TASK
For each line in the records that contains "your", make a copy.

** RECORDS PROVIDED follows **

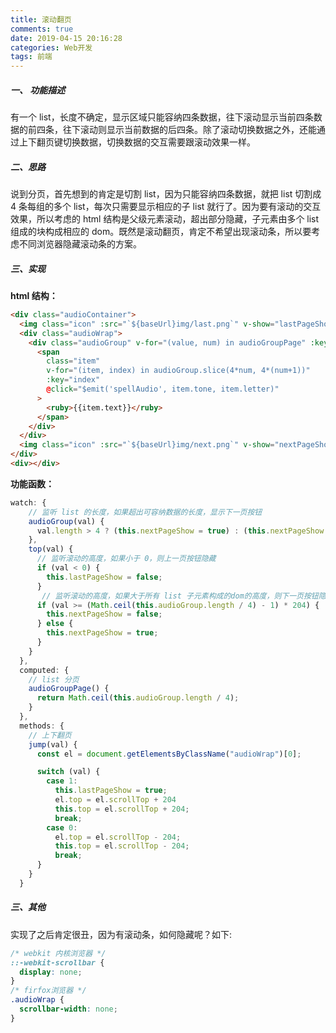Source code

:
 ```yaml
---
title: 滚动翻页
comments: true
date: 2019-04-15 20:16:28
categories: Web开发
tags: 前端
---
```


##### 一、 功能描述

有一个 list，长度不确定，显示区域只能容纳四条数据，往下滚动显示当前四条数据的前四条，往下滚动则显示当前数据的后四条。除了滚动切换数据之外，还能通过上下翻页键切换数据，切换数据的交互需要跟滚动效果一样。

##### 二、思路

说到分页，首先想到的肯定是切割 list，因为只能容纳四条数据，就把 list 切割成 4 条每组的多个 list，每次只需要显示相应的子 list 就行了。因为要有滚动的交互效果，所以考虑的 html 结构是父级元素滚动，超出部分隐藏，子元素由多个 list 组成的块构成相应的 dom。既然是滚动翻页，肯定不希望出现滚动条，所以要考虑不同浏览器隐藏滚动条的方案。

##### 三、实现

**html 结构：**

```html
<div class="audioContainer">
  <img class="icon" :src="`${baseUrl}img/last.png`" v-show="lastPageShow" @click="jump(0)" />
  <div class="audioWrap">
    <div class="audioGroup" v-for="(value, num) in audioGroupPage" :key="num">
      <span
        class="item"
        v-for="(item, index) in audioGroup.slice(4*num, 4*(num+1))"
        :key="index"
        @click="$emit('spellAudio', item.tone, item.letter)"
      >
        <ruby>{{item.text}}</ruby>
      </span>
    </div>
  </div>
  <img class="icon" :src="`${baseUrl}img/next.png`" v-show="nextPageShow" @click="jump(1)" />
</div>
<div></div>
```

**功能函数：**

```js
watch: {
    // 监听 list 的长度，如果超出可容纳数据的长度，显示下一页按钮
    audioGroup(val) {
      val.length > 4 ? (this.nextPageShow = true) : (this.nextPageShow = false);
    },
    top(val) {
      // 监听滚动的高度，如果小于 0，则上一页按钮隐藏
      if (val < 0) {
        this.lastPageShow = false;
      }
       // 监听滚动的高度，如果大于所有 list 子元素构成的dom的高度，则下一页按钮隐藏，否则显示
      if (val >= (Math.ceil(this.audioGroup.length / 4) - 1) * 204) {
        this.nextPageShow = false;
      } else {
        this.nextPageShow = true;
      }
    }
  },
  computed: {
    // list 分页
    audioGroupPage() {
      return Math.ceil(this.audioGroup.length / 4);
    }
  },
  methods: {
    // 上下翻页
    jump(val) {
      const el = document.getElementsByClassName("audioWrap")[0];

      switch (val) {
        case 1:
          this.lastPageShow = true;
          el.top = el.scrollTop + 204
          this.top = el.scrollTop + 204;
          break;
        case 0:
          el.top = el.scrollTop - 204;
          this.top = el.scrollTop - 204;
          break;
      }
    }
  }
```

##### 三、其他

实现了之后肯定很丑，因为有滚动条，如何隐藏呢？如下:

```css
/* webkit 内核浏览器 */
::-webkit-scrollbar {
  display: none;
}
/* firfox浏览器 */
.audioWrap {
  scrollbar-width: none;
}
```
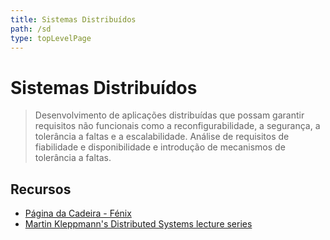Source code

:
 ```yaml
---
title: Sistemas Distribuídos
path: /sd
type: topLevelPage
---
```


# Sistemas Distribuídos

> Desenvolvimento de aplicações distribuídas que possam garantir requisitos não funcionais como a reconfigurabilidade,
> a segurança, a tolerância a faltas e a escalabilidade.
> Análise de requisitos de fiabilidade e disponibilidade e introdução de mecanismos de tolerância a faltas.

## Recursos

- [Página da Cadeira - Fénix](https://fenix.tecnico.ulisboa.pt/disciplinas/SDis2/2022-2023/2-semestre)
- [Martin Kleppmann's Distributed Systems lecture series](https://youtube.com/playlist?list=PLeKd45zvjcDFUEv_ohr_HdUFe97RItdiB)
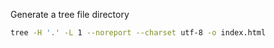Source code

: <!-- 

Places to look for old slides

- eaton-lab.github.io/slides/fundamentals2019
- eaton-lab.github.io/slides/fundamentals
- daeaton.chicago Google drive

 -->


Generate a tree file directory

```bash
tree -H '.' -L 1 --noreport --charset utf-8 -o index.html
```
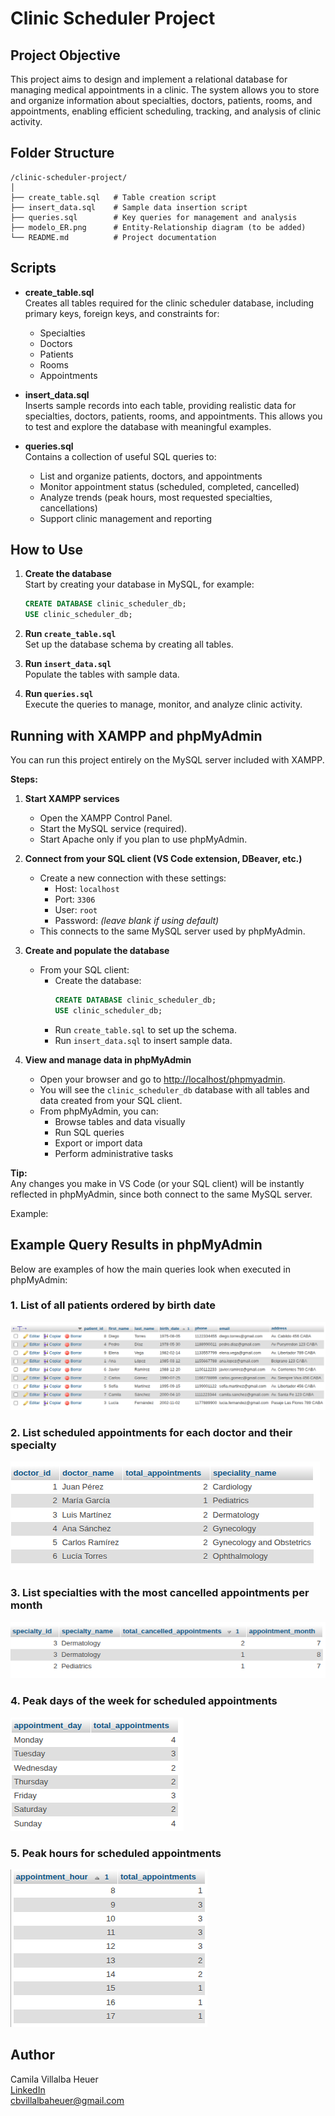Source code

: # Clinic Scheduler Project

## Project Objective

This project aims to design and implement a relational database for managing medical appointments in a clinic. The system allows you to store and organize information about specialties, doctors, patients, rooms, and appointments, enabling efficient scheduling, tracking, and analysis of clinic activity.

## Folder Structure

```
/clinic-scheduler-project/
│
├── create_table.sql   # Table creation script
├── insert_data.sql    # Sample data insertion script
├── queries.sql        # Key queries for management and analysis
├── modelo_ER.png      # Entity-Relationship diagram (to be added)
└── README.md          # Project documentation
```

## Scripts

- **create_table.sql**  
  Creates all tables required for the clinic scheduler database, including primary keys, foreign keys, and constraints for:

  - Specialties
  - Doctors
  - Patients
  - Rooms
  - Appointments

- **insert_data.sql**  
  Inserts sample records into each table, providing realistic data for specialties, doctors, patients, rooms, and appointments. This allows you to test and explore the database with meaningful examples.

- **queries.sql**  
  Contains a collection of useful SQL queries to:
  - List and organize patients, doctors, and appointments
  - Monitor appointment status (scheduled, completed, cancelled)
  - Analyze trends (peak hours, most requested specialties, cancellations)
  - Support clinic management and reporting

## How to Use

1. **Create the database**  
   Start by creating your database in MySQL, for example:

   ```sql
   CREATE DATABASE clinic_scheduler_db;
   USE clinic_scheduler_db;
   ```

2. **Run `create_table.sql`**  
   Set up the database schema by creating all tables.

3. **Run `insert_data.sql`**  
   Populate the tables with sample data.

4. **Run `queries.sql`**  
   Execute the queries to manage, monitor, and analyze clinic activity.

## Running with XAMPP and phpMyAdmin

You can run this project entirely on the MySQL server included with XAMPP.

**Steps:**

1. **Start XAMPP services**

   - Open the XAMPP Control Panel.
   - Start the MySQL service (required).
   - Start Apache only if you plan to use phpMyAdmin.

2. **Connect from your SQL client (VS Code extension, DBeaver, etc.)**

   - Create a new connection with these settings:
     - Host: `localhost`
     - Port: `3306`
     - User: `root`
     - Password: _(leave blank if using default)_
   - This connects to the same MySQL server used by phpMyAdmin.

3. **Create and populate the database**

   - From your SQL client:
     - Create the database:
       ```sql
       CREATE DATABASE clinic_scheduler_db;
       USE clinic_scheduler_db;
       ```
     - Run `create_table.sql` to set up the schema.
     - Run `insert_data.sql` to insert sample data.

4. **View and manage data in phpMyAdmin**
   - Open your browser and go to [http://localhost/phpmyadmin](http://localhost/phpmyadmin).
   - You will see the `clinic_scheduler_db` database with all tables and data created from your SQL client.
   - From phpMyAdmin, you can:
     - Browse tables and data visually
     - Run SQL queries
     - Export or import data
     - Perform administrative tasks

**Tip:**  
Any changes you make in VS Code (or your SQL client) will be instantly reflected in phpMyAdmin, since both connect to the same MySQL server.

Example:

## Example Query Results in phpMyAdmin

Below are examples of how the main queries look when executed in phpMyAdmin:

### 1. List of all patients ordered by birth date

![Patients ordered by birth date](./images/patients_by_birthdate.png)

### 2. List scheduled appointments for each doctor and their specialty

![scheduled appointments for each doctor and their specialty](./images/scheduled_appointments_doctors.png)

### 3. List specialties with the most cancelled appointments per month

![cancelled appointments per month](./images/cancelled_appointments%20_per_month.png)

### 4. Peak days of the week for scheduled appointments

![Peak day of the week for appointments](./images/peak_day_for_appointments.png)

### 5. Peak hours for scheduled appointments

![Peak hours for appointments](./images/peak_hours_for_appointments.png)

## Author

Camila Villalba Heuer  
[LinkedIn](https://www.linkedin.com/in/camilavheuer)  
cbvillalbaheuer@gmail.com
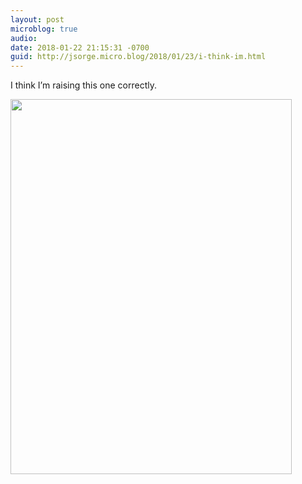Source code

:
 ```yaml
---
layout: post
microblog: true
audio: 
date: 2018-01-22 21:15:31 -0700
guid: http://jsorge.micro.blog/2018/01/23/i-think-im.html
---
```

I think I’m raising this one correctly.

<img src="http://mb.jsorge.net/uploads/2018/49531d9135.jpg" width="450" height="600" />

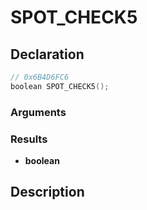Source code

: # SPOT_CHECK5

## Declaration
```cpp
// 0x6B4D6FC6
boolean SPOT_CHECK5();
```

### Arguments

### Results
- **boolean**

## Description
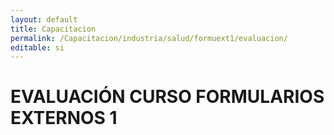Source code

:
 ```yaml
---
layout: default
title: Capacitacion
permalink: /Capacitacion/industria/salud/formuext1/evaluacion/
editable: si
---
```


# EVALUACIÓN CURSO FORMULARIOS EXTERNOS 1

** End of RECORDS PROVIDED **

FINAL ANSWER
   Start by creating your database in MySQL, for example:
2. **Connect from your SQL client (VS Code extension, DBeaver, etc.)**
   - From your SQL client:
   - Open your browser and go to [http://localhost/phpmyadmin](http://localhost/phpmyadmin).
   - You will see the `clinic_scheduler_db` database with all tables and data created from your SQL client.
Any changes you make in VS Code (or your SQL client) will be instantly reflected in phpMyAdmin, since both connect to the same MySQL server.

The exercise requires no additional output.